Considering the Consumer

By David Gambrill, Editor | August 31, 2010 | Last updated on October 1, 2024
4 min read
1000385596-1000385597 alternate text for this image

CARSTAR’s 20-20 Vision Conference, held August 18-20 at the Deerhurst Resort in Huntsville, Ontario, focused a great deal on the changing expectations and economic environment of auto insurance and car collision repair consumers across the country.

Tom Connellan, author of the book Winning With Customers, kicked off the conference by talking about the importance of trying to see the collision repair industry’s service through the eyes of its customers. He noted consumers are increasingly comparing across industries, and so, rightly or wrongly, consumers are comparing the service of car collision repair centres against service they receive from their banks, restaurants, airlines or even tourist destinations like DisneyWorld.
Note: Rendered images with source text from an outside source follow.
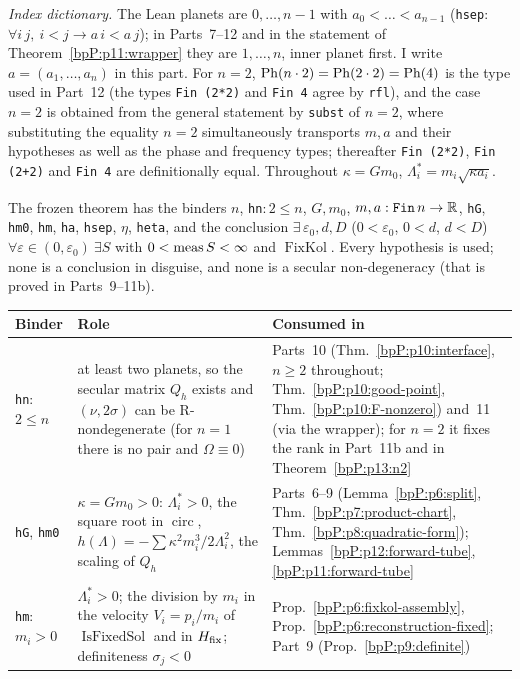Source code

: \emph{Index dictionary.} The Lean planets are $0,\dots,n-1$ with $a_0<\dots<a_{n-1}$ (\texttt{hsep}: \texttt{$\forall i\,j,\ i<j\to a\,i<a\,j$}); in Parts~7--12 and in the statement of Theorem~\ref{bpP:p11:wrapper} they are $1,\dots,n$, inner planet first. I write $a=(a_1,\dots,a_n)$ in this part. For $n=2$, $\Ph{n\cdot2}=\Ph{2\cdot2}=\Ph4$ is the type used in Part~12 (the types \texttt{Fin (2*2)} and \texttt{Fin 4} agree by \texttt{rfl}), and the case $n=2$ is obtained from the general statement by \texttt{subst} of $n=2$, where substituting the equality $n=2$ simultaneously transports $m,a$ and their hypotheses as well as the phase and frequency types; thereafter \texttt{Fin (2*2)}, \texttt{Fin (2+2)} and \texttt{Fin 4} are definitionally equal. Throughout $\kappa=Gm_0$, $\Lambda_i^*=m_i\sqrt{\kappa a_i}$.

\begin{remark}\label{bpP:p13:binders}
The frozen theorem has the binders $n$, \texttt{hn}$:2\le n$, $G,m_0$, $m,a:\texttt{Fin}\,n\to\R$, \texttt{hG}, \texttt{hm0}, \texttt{hm}, \texttt{ha}, \texttt{hsep}, $\eta$, \texttt{heta}, and the conclusion $\exists\,\varepsilon_0,d,D$ ($0<\varepsilon_0$, $0<d$, $d<D$) $\forall\varepsilon\in(0,\varepsilon_0)\ \exists S$ with $0<\meas S<\infty$ and $\operatorname{FixKol}$. Every hypothesis is used; none is a conclusion in disguise, and none is a secular non-degeneracy (that is proved in Parts~9--11b).
\begin{center}\small
\begin{tabular}{@{}p{2.1cm}p{5.2cm}p{4.6cm}@{}}
\hline
Binder & Role & Consumed in\\
\hline
\texttt{hn}: $2\le n$ & at least two planets, so the secular matrix $Q_h$ exists and $(\nu,2\sigma)$ can be R-nondegenerate (for $n=1$ there is no pair and $\Omega\equiv0$) & Parts~10 (Thm.~\ref{bpP:p10:interface}, $n\ge2$ throughout; Thm.~\ref{bpP:p10:good-point}, Thm.~\ref{bpP:p10:F-nonzero}) and~11 (via the wrapper); for $n=2$ it fixes the rank in Part~11b and in Theorem~\ref{bpP:p13:n2}\\
\texttt{hG}, \texttt{hm0} & $\kappa=Gm_0>0$: $\Lambda^*_i>0$, the square root in $\operatorname{circ}$, $h(\Lambda)=-\sum\kappa^2m_i^3/2\Lambda_i^2$, the scaling of $Q_h$ & Parts~6--9 (Lemma~\ref{bpP:p6:split}, Thm.~\ref{bpP:p7:product-chart}, Thm.~\ref{bpP:p8:quadratic-form}); Lemmas~\ref{bpP:p12:forward-tube}, \ref{bpP:p11:forward-tube}\\
\texttt{hm}: $m_i>0$ & $\Lambda^*_i>0$; the division by $m_i$ in the velocity $V_i=p_i/m_i$ of $\operatorname{IsFixedSol}$ and in $H_{\rm fix}$; definiteness $\sigma_j<0$ & Prop.~\ref{bpP:p6:fixkol-assembly}, Prop.~\ref{bpP:p6:reconstruction-fixed}; Part~9 (Prop.~\ref{bpP:p9:definite})\\

\end{tabular}
\end{center}
\end{remark}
Adapting to these apples-to-oranges service comparisons requires car collision repair centres to recognize the importance of managing a consumer’s memory of the service they received, Connellan said. To this end, he urged franchise owners to make sure consumers remembered a good experience for each of the various ‘touch points’ at which a consumer comes into contact with the collision repair centre. In part, this requires centres to identify what could go wrong over the course of servicing a person’s car, and then adapting policies and procedures for handling these situations when they arise. Connellan told CARSTAR franchise owners from across the country attending the conference that they could do the best paint or repair job in the world, but if the consumer left the place remembering unclean shop conditions or poor service, they would not be acting as brand advocates for the collision repair franchise.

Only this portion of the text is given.